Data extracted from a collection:
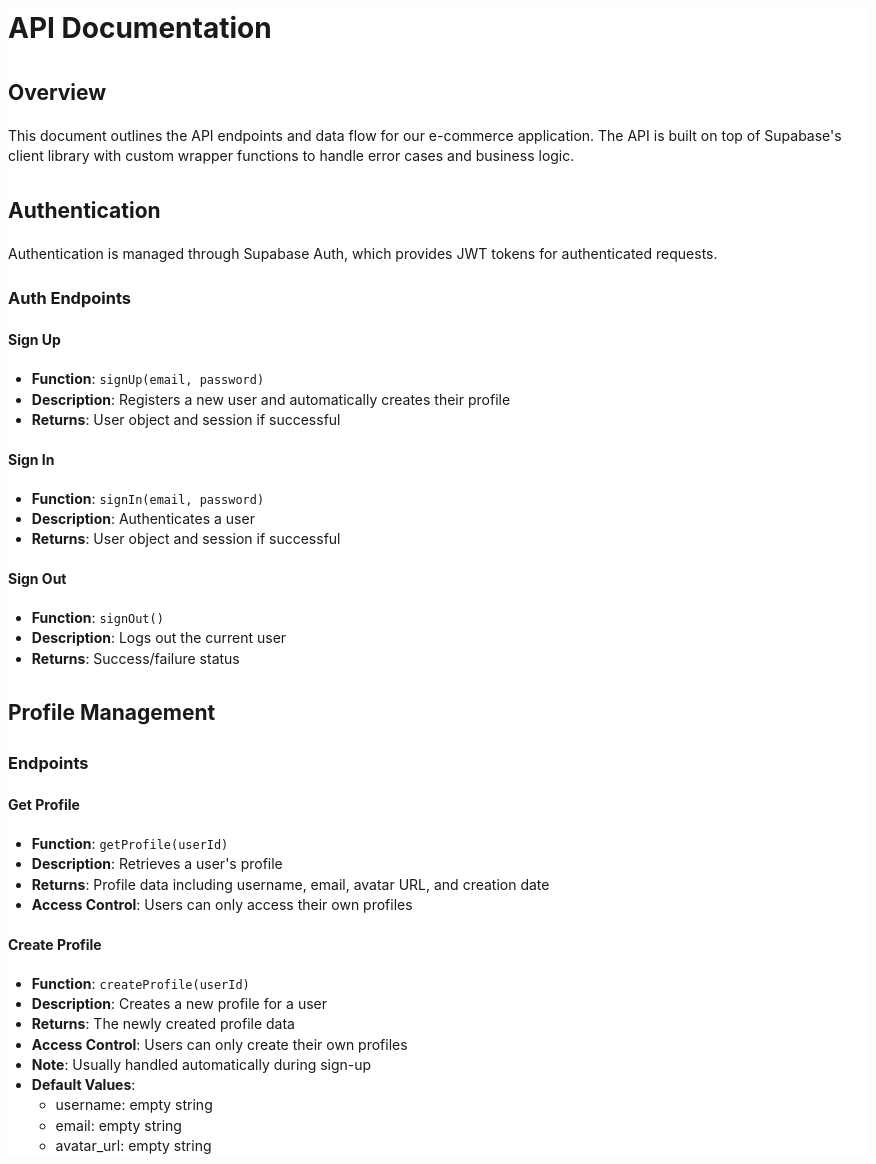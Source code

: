 # API Documentation

## Overview

This document outlines the API endpoints and data flow for our e-commerce application. The API is built on top of Supabase's client library with custom wrapper functions to handle error cases and business logic.

## Authentication

Authentication is managed through Supabase Auth, which provides JWT tokens for authenticated requests.

### Auth Endpoints

#### Sign Up
- **Function**: `signUp(email, password)`
- **Description**: Registers a new user and automatically creates their profile
- **Returns**: User object and session if successful

#### Sign In
- **Function**: `signIn(email, password)`
- **Description**: Authenticates a user
- **Returns**: User object and session if successful

#### Sign Out
- **Function**: `signOut()`
- **Description**: Logs out the current user
- **Returns**: Success/failure status

## Profile Management

### Endpoints

#### Get Profile
- **Function**: `getProfile(userId)`
- **Description**: Retrieves a user's profile
- **Returns**: Profile data including username, email, avatar URL, and creation date
- **Access Control**: Users can only access their own profiles

#### Create Profile
- **Function**: `createProfile(userId)`
- **Description**: Creates a new profile for a user
- **Returns**: The newly created profile data
- **Access Control**: Users can only create their own profiles
- **Note**: Usually handled automatically during sign-up
- **Default Values**:
  - username: empty string
  - email: empty string
  - avatar_url: empty string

• Instructions for the task
Say, as a bare number, how many lines in the entries above include the string "password".

• Problem solution
2